3/7/2023

When Zig is safer and faster than Rust

There are endless debates online about Rust vs. Zig, this post explores a side of the argument I don't think is mentioned enough.

Intro / TLDRλ

I was intrigued to learn that the Roc language rewrote their standard library from Rust to Zig. What made Zig the better option?

They wrote that they were using a lot of unsafe Rust and it was getting in their way. They also mentioned that Zig had “more tools for working in a memory-unsafe environment, such as reporting memory leaks in tests”, making the overall process much better.

So is Zig a better alternative to writing unsafe Rust?

I wanted to test this myself and see how hard unsafe Rust would be by building a project that required a substantial amount of unsafe code.

Then I would re-write the project in Zig to see if would be easier/better.

After I finished both versions, I found that the Zig implementation was safer, faster, and easier to write. I’ll share a bit about building both and what I learned.

What we’re buildingλ

We’ll be writing a bytecode interpreter (or VM) for a programming language that uses mark-sweep garbage collection.

The garbage collection is the important part, it’s hard to make it work and be fast and be safe because its fundamentally a problem that doesn’t play nicely with the borrow checker.

There are two ways I can think of to do it in safe Rust: using reference-counting¹ and using arenas+handles², but both seem to be slower than a traditional mark/sweep approach³.

The specific bytecode interpreter implementation is from one of my favorite books: Crafting Interpreters. In particular, it’s a stack-based VM for a language that supports functions, closures, classes/instances, etc.

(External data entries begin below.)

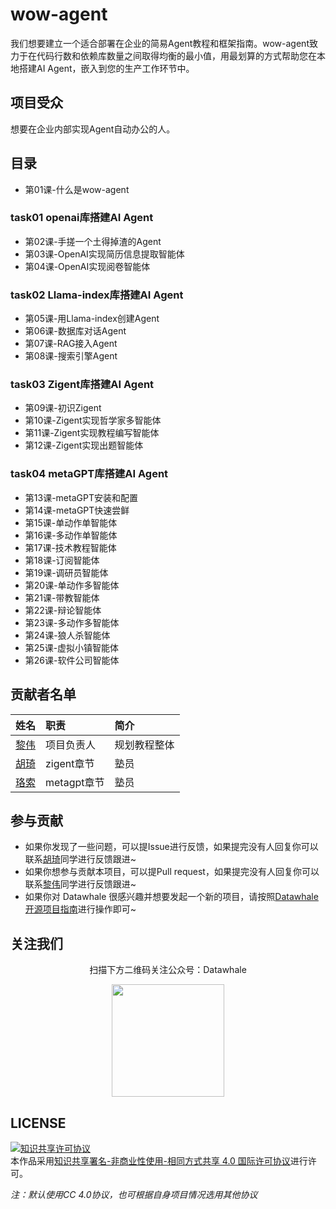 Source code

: # wow-agent

我们想要建立一个适合部署在企业的简易Agent教程和框架指南。wow-agent致力于在代码行数和依赖库数量之间取得均衡的最小值，用最划算的方式帮助您在本地搭建AI Agent，嵌入到您的生产工作环节中。

## 项目受众

想要在企业内部实现Agent自动办公的人。

## 目录

- 第01课-什么是wow-agent

### task01 openai库搭建AI Agent

- 第02课-手搓一个土得掉渣的Agent
- 第03课-OpenAI实现简历信息提取智能体
- 第04课-OpenAI实现阅卷智能体

### task02 Llama-index库搭建AI Agent

- 第05课-用Llama-index创建Agent
- 第06课-数据库对话Agent
- 第07课-RAG接入Agent
- 第08课-搜索引擎Agent

### task03 Zigent库搭建AI Agent

- 第09课-初识Zigent
- 第10课-Zigent实现哲学家多智能体
- 第11课-Zigent实现教程编写智能体
- 第12课-Zigent实现出题智能体

### task04 metaGPT库搭建AI Agent

- 第13课-metaGPT安装和配置
- 第14课-metaGPT快速尝鲜
- 第15课-单动作单智能体
- 第16课-多动作单智能体
- 第17课-技术教程智能体
- 第18课-订阅智能体
- 第19课-调研员智能体
- 第20课-单动作多智能体
- 第21课-带教智能体
- 第22课-辩论智能体
- 第23课-多动作多智能体
- 第24课-狼人杀智能体
- 第25课-虚拟小镇智能体
- 第26课-软件公司智能体

## 贡献者名单

| 姓名 | 职责 | 简介 |
| :----| :---- | :---- |
| [黎伟](https://github.com/omige) | 项目负责人 | 规划教程整体 |
| [胡琦](https://github.com/hu-qi) | zigent章节 | 塾员 |
| [珞索](https://github.com/galaAella) | metagpt章节 | 塾员 |

## 参与贡献

- 如果你发现了一些问题，可以提Issue进行反馈，如果提完没有人回复你可以联系[胡琦](https://github.com/hu-qi)同学进行反馈跟进~
- 如果你想参与贡献本项目，可以提Pull request，如果提完没有人回复你可以联系[黎伟](https://github.com/omige)同学进行反馈跟进~
- 如果你对 Datawhale 很感兴趣并想要发起一个新的项目，请按照[Datawhale开源项目指南](https://github.com/datawhalechina/DOPMC/blob/main/GUIDE.md)进行操作即可~

## 关注我们

<div align=center>
<p>扫描下方二维码关注公众号：Datawhale</p>
<img src="https://raw.githubusercontent.com/datawhalechina/pumpkin-book/master/res/qrcode.jpeg" width = "180" height = "180">
</div>

## LICENSE

<a rel="license" href="http://creativecommons.org/licenses/by-nc-sa/4.0/"><img alt="知识共享许可协议" style="border-width:0" src="https://img.shields.io/badge/license-CC%20BY--NC--SA%204.0-lightgrey" /></a><br />本作品采用<a rel="license" href="http://creativecommons.org/licenses/by-nc-sa/4.0/">知识共享署名-非商业性使用-相同方式共享 4.0 国际许可协议</a>进行许可。

*注：默认使用CC 4.0协议，也可根据自身项目情况选用其他协议*
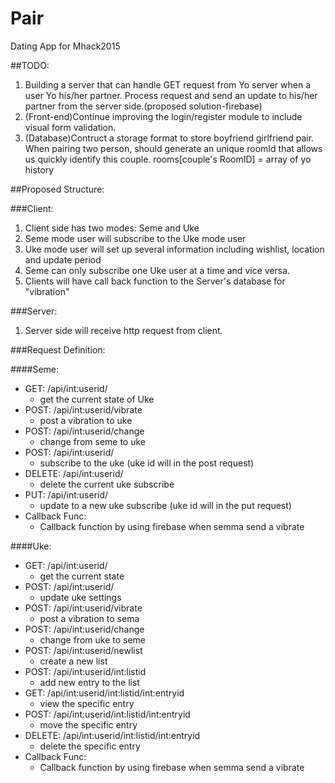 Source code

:# Pair
Dating App for Mhack2015

##TODO: 
1. Building a server that can handle GET request from Yo server when a user Yo his/her partner. Process request and send an update 
to his/her partner from the server side.(proposed solution-firebase)
2. (Front-end)Continue improving the login/register module to include visual form validation. 
3. (Database)Contruct a storage format to store boyfriend girlfriend pair. When pairing two person, should generate an unique roomId
that allows us quickly identify this couple. rooms[couple's RoomID] = array of yo history

##Proposed Structure:

###Client:
1. Client side has two modes: Seme and Uke
2. Seme mode user will subscribe to the Uke mode user
3. Uke mode user will set up several information including wishlist, location and update period
4. Seme can only subscribe one Uke user at a time and vice versa.
5. Clients will have call back function to the Server's database for "vibration"

###Server:
1. Server side will receive http request from client.

###Request Definition:

####Seme:
+ GET: /api/int:userid/ 
  + get the current state of Uke
+ POST: /api/int:userid/vibrate
  + post a vibration to uke
+ POST: /api/int:userid/change
  + change from seme to uke
+ POST: /api/int:userid/
  + subscribe to the uke (uke id will in the post request)
+ DELETE: /api/int:userid/
  + delete the current uke subscribe
+ PUT: /api/int:userid/
  + update to a new uke subscribe (uke id will in the put request)
+ Callback Func:
  + Callback function by using firebase when semma send a vibrate

####Uke:
+ GET: /api/int:userid/
  + get the current state
+ POST: /api/int:userid/
  + update uke settings
+ POST: /api/int:userid/vibrate
  + post a vibration to sema 
+ POST: /api/int:userid/change
  + change from uke to seme
+ POST: /api/int:userid/newlist
  + create a new list
+ POST: /api/int:userid/int:listid
  + add new entry to the list
+ GET: /api/int:userid/int:listid/int:entryid
  + view the specific entry
+ POST: /api/int:userid/int:listid/int:entryid
  + move the specific entry
+ DELETE: /api/int:userid/int:listid/int:entryid
  + delete the specific entry
+ Callback Func:
  + Callback function by using firebase when semma send a vibrate
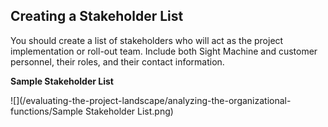 ## Creating a Stakeholder List

You should create a list of stakeholders who will act as the project implementation or roll-out team. Include both Sight Machine and customer personnel, their roles, and their contact information.

**Sample Stakeholder List**

![](/evaluating-the-project-landscape/analyzing-the-organizational-functions/Sample Stakeholder List.png)

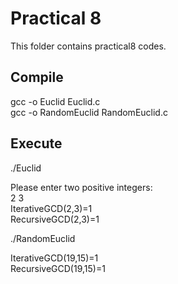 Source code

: # Practical 8
This folder contains practical8 codes.

## Compile 

gcc -o Euclid Euclid.c<br>
gcc -o RandomEuclid RandomEuclid.c

## Execute

./Euclid<br>

Please enter two positive integers:<br>
2 3<br>
IterativeGCD(2,3)=1<br>
RecursiveGCD(2,3)=1<br>

./RandomEuclid<br>

IterativeGCD(19,15)=1<br>
RecursiveGCD(19,15)=1<br>
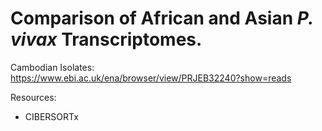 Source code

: # Comparison of African and Asian _P. vivax_ Transcriptomes.


Cambodian Isolates: https://www.ebi.ac.uk/ena/browser/view/PRJEB32240?show=reads


Resources:
- CIBERSORTx
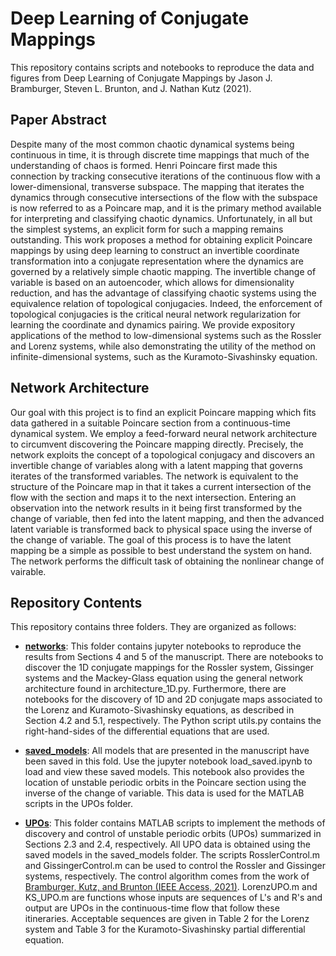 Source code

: # **Deep Learning of Conjugate Mappings**

This repository contains scripts and notebooks to reproduce the data and figures from Deep Learning of Conjugate Mappings by Jason J. Bramburger, Steven L. Brunton, and J. Nathan Kutz (2021).

## **Paper Abstract**
Despite many of the most common chaotic dynamical systems being continuous in time, it is through discrete time mappings that much of the understanding of chaos is formed. Henri Poincare first made this connection by tracking consecutive iterations of the continuous flow with a lower-dimensional, transverse subspace. The mapping that iterates the dynamics through consecutive intersections of the flow with the subspace is now referred to as a Poincare map, and it is the primary method available for interpreting and classifying chaotic dynamics. Unfortunately, in all but the simplest systems, an explicit form for such a mapping remains outstanding. This work proposes a method for obtaining explicit Poincare mappings by using deep learning to construct an invertible coordinate transformation into a conjugate representation where the dynamics are governed by a relatively simple chaotic mapping. The invertible change of variable is based on an autoencoder, which allows for dimensionality reduction, and has the advantage of classifying chaotic systems using the equivalence relation of topological conjugacies. Indeed, the enforcement of topological conjugacies is the critical neural network regularization for learning the coordinate and dynamics pairing. We provide expository applications of the method to low-dimensional systems such as the Rossler and Lorenz systems, while also demonstrating the utility of the method on infinite-dimensional systems, such as the Kuramoto-Sivashinsky equation.

## **Network Architecture**
Our goal with this project is to find an explicit Poincare mapping which fits data gathered in a suitable Poincare section from a continuous-time dynamical system. We employ a feed-forward neural network architecture to circumvent discovering the Poincare mapping directly. Precisely, the network exploits the concept of a topological conjugacy and discovers an invertible change of variables along with a latent mapping that governs iterates of the transformed variables. The network is equivalent to the structure of the Poincare map in that it takes a current intersection of the flow with the section and maps it to the next intersection. Entering an observation into the network results in it being first transformed by the change of variable, then fed into the latent mapping, and then the advanced latent variable is transformed back to physical space using the inverse of the change of variable. The goal of this process is to have the latent mapping be a simple as possible to best understand the system on hand. The network performs the difficult task of obtaining the nonlinear change of vairable.   
 
## **Repository Contents**
This repository contains three folders. They are organized as follows:

- [**networks**](https://github.com/jbramburger/Deep-Conjugacies/tree/main/networks): This folder contains jupyter notebooks to reproduce the results from Sections 4 and 5 of the manuscript. There are notebooks to discover the 1D conjugate mappings for the Rossler system, Gissinger systems and the Mackey-Glass equation using the general network architecture found in architecture_1D.py. Furthermore, there are notebooks for the discovery of 1D and 2D conjugate maps associated to the Lorenz and Kuramoto-Sivashinsky equations, as described in Section 4.2 and 5.1, respectively. The Python script utils.py contains the right-hand-sides of the differential equations that are used.  

- [**saved_models**](https://github.com/jbramburger/Deep-Conjugacies/tree/main/saved_models): All models that are presented in the manuscript have been saved in this fold. Use the jupyter notebook load_saved.ipynb to load and view these saved models. This notebook also provides the location of unstable periodic orbits in the Poincare section using the inverse of the change of variable. This data is used for the MATLAB scripts in the UPOs folder.

- [**UPOs**](https://github.com/jbramburger/Deep-Conjugacies/tree/main/UPOs): This folder contains MATLAB scripts to implement the methods of discovery and control of unstable periodic orbits (UPOs) summarized in Sections 2.3 and 2.4, respectively. All UPO data is obtained using the saved models in the saved_models folder. The scripts RosslerControl.m and GissingerControl.m can be used to control the Rossler and Gissinger systems, respectively. The control algorithm comes from the work of [Bramburger, Kutz, and Brunton (IEEE Access, 2021)](https://ieeexplore.ieee.org/document/9378534). LorenzUPO.m and KS_UPO.m are functions whose inputs are sequences of L's and R's and output are UPOs in the continuous-time flow that follow these itineraries. Acceptable sequences are given in Table 2 for the Lorenz system and Table 3 for the Kuramoto-Sivashinsky partial differential equation.  
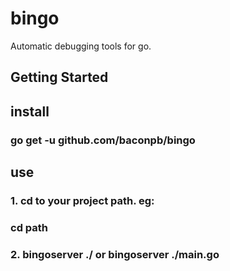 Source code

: # bingo

Automatic debugging tools for go.

## Getting Started

## install

### go get -u github.com/baconpb/bingo

## use

### 1. cd to your project path. eg:

### cd path

### 2. bingoserver ./ or bingoserver ./main.go
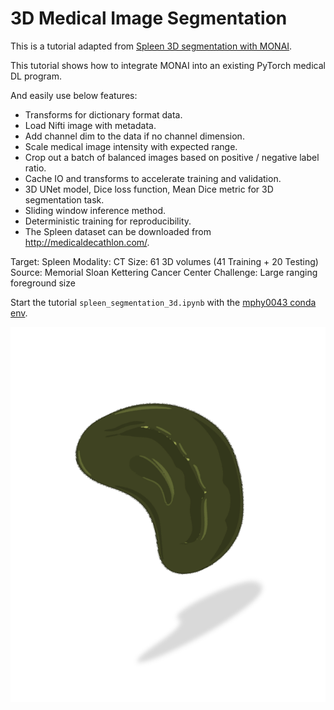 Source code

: # 3D Medical Image Segmentation

This is a tutorial adapted from [Spleen 3D segmentation with MONAI](https://github.com/Project-MONAI/tutorials/blob/master/3d_segmentation/spleen_segmentation_3d.ipynb).

This tutorial shows how to integrate MONAI into an existing PyTorch medical DL program.

And easily use below features:

- Transforms for dictionary format data.
- Load Nifti image with metadata.
- Add channel dim to the data if no channel dimension.
- Scale medical image intensity with expected range.
- Crop out a batch of balanced images based on positive / negative label ratio.
- Cache IO and transforms to accelerate training and validation.
- 3D UNet model, Dice loss function, Mean Dice metric for 3D segmentation task.
- Sliding window inference method.
- Deterministic training for reproducibility.
- The Spleen dataset can be downloaded from http://medicaldecathlon.com/.

Target: Spleen
Modality: CT
Size: 61 3D volumes (41 Training + 20 Testing)
Source: Memorial Sloan Kettering Cancer Center
Challenge: Large ranging foreground size


Start the tutorial `spleen_segmentation_3d.ipynb` with the [mphy0043 conda env](../../docs/dev_tools.md).


<img src="../../docs/media/spleen.png" alt="alt text"/>
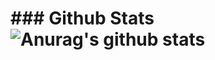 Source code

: # ### Github Stats ![Anurag's github stats](https://github-readme-stats.vercel.app/api?username=ShellyScot&show_icons=true&theme=radical)<br> 
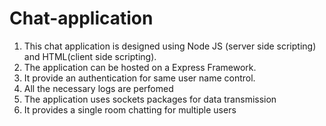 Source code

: # Chat-application
1. This chat application is designed using Node JS (server side scripting) and HTML(client side scripting).
2. The application can be hosted on a Express Framework.
3. It provide an authentication for same user name control. 
4. All the necessary logs are perfomed
5. The application uses sockets packages for data transmission
6. It provides a single room chatting for multiple users

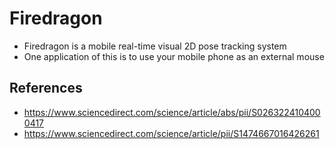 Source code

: # Firedragon
* Firedragon is a mobile real-time visual 2D pose tracking system
* One application of this is to use your mobile phone as an external mouse
## References
- <https://www.sciencedirect.com/science/article/abs/pii/S0263224104000417>
- <https://www.sciencedirect.com/science/article/pii/S1474667016426261>
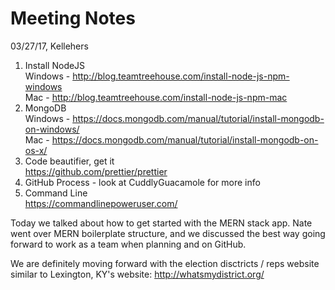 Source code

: # Meeting Notes
03/27/17, Kellehers

1. Install NodeJS  
  Windows - http://blog.teamtreehouse.com/install-node-js-npm-windows  
  Mac - http://blog.teamtreehouse.com/install-node-js-npm-mac  
2. MongoDB  
  Windows - https://docs.mongodb.com/manual/tutorial/install-mongodb-on-windows/  
  Mac - https://docs.mongodb.com/manual/tutorial/install-mongodb-on-os-x/  
3. Code beautifier, get it  
  https://github.com/prettier/prettier  
4. GitHub Process - look at CuddlyGuacamole for more info  
5. Command Line  
  https://commandlinepoweruser.com/  

Today we talked about how to get started with the MERN stack app. Nate went over MERN boilerplate structure, and we discussed the best way going forward to work as a team when planning and on GitHub.

We are definitely moving forward with the election disctricts / reps website similar to Lexington, KY's website: http://whatsmydistrict.org/
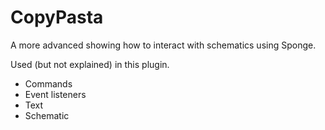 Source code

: # CopyPasta

A more advanced showing how to interact with schematics using Sponge.

Used (but not explained) in this plugin.
* Commands
* Event listeners
* Text
* Schematic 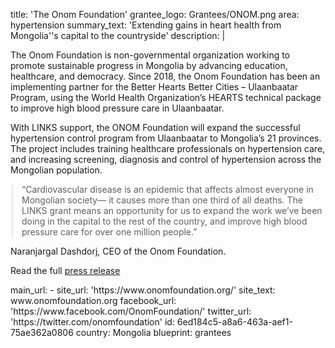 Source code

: title: 'The Onom Foundation'
grantee_logo: Grantees/ONOM.png
area: hypertension
summary_text: 'Extending gains in heart health from Mongolia''s capital to the countryside'
description: |
  <p>The Onom Foundation is non-governmental organization working to promote sustainable progress in Mongolia by advancing education, healthcare, and democracy. Since 2018, the Onom Foundation has been an implementing partner for the Better Hearts Better Cities – Ulaanbaatar Program, using the World Health Organization’s HEARTS technical package to improve high blood pressure care in Ulaanbaatar.
  </p>
  <p>With LINKS support, the ONOM Foundation will expand the successful hypertension control program from Ulaanbaatar to Mongolia’s 21 provinces. The project includes training healthcare professionals on hypertension care, and increasing screening, diagnosis and control of hypertension across the Mongolian population.
  </p>
  <blockquote style="margin-left: 2px;">“Cardiovascular disease is an epidemic that affects almost everyone in Mongolian society— it causes more than one third of all deaths. The LINKS grant means an opportunity for us to expand the work we’ve been doing in the capital to the rest of the country, and improve high blood pressure care for over one million people.”
  </blockquote>
  <p>Naranjargal Dashdorj, CEO of the Onom Foundation.
  </p>
  <p>Read the full <a href="https://www.linkscommunity.org/assets/Grantees/onom-foundation_mongolia_links-grant-press-release-11-2019.pdf" target="_blank">press release</a>
  </p>
main_url:
  -
    site_url: 'https://www.onomfoundation.org/'
    site_text: www.onomfoundation.org
facebook_url: 'https://www.facebook.com/OnomFoundation/'
twitter_url: 'https://twitter.com/onomfoundation'
id: 6ed184c5-a8a6-463a-aef1-75ae362a0806
country: Mongolia
blueprint: grantees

You can view the code for this here.

The unsafe Rust implementationλ

Overall, the experience was not great, especially compared to the joy of writing regular safe Rust. I’ll hone in on why that is exactly.

Unsafe Rust is hardλ

Unsafe Rust is hard. A lot harder than C, this is because unsafe Rust has a lot of nuanced rules about undefined behaviour (UB) — thanks to the borrow checker — that make it easy to perniciously break things and introduce bugs.

This is because the compiler makes optimizations assuming you’re following its ownership rules. But if you break them, thats considered undefined behaviour, and the compiler chugs along, applying those same optimizations and potentially transforming your code into something dangerous.

To make matters worse, Rust doesn’t fully know what behaviour is considered undefined⁴, so you could be writing code that exhibits undefined behaviour without even knowing it.

One way to alleviate this is to use Miri, it’s an interpreter for Rust’s mid-level intermediate representation that can detect undefined behaviour.

It does its job, but it comes with its own warts⁵.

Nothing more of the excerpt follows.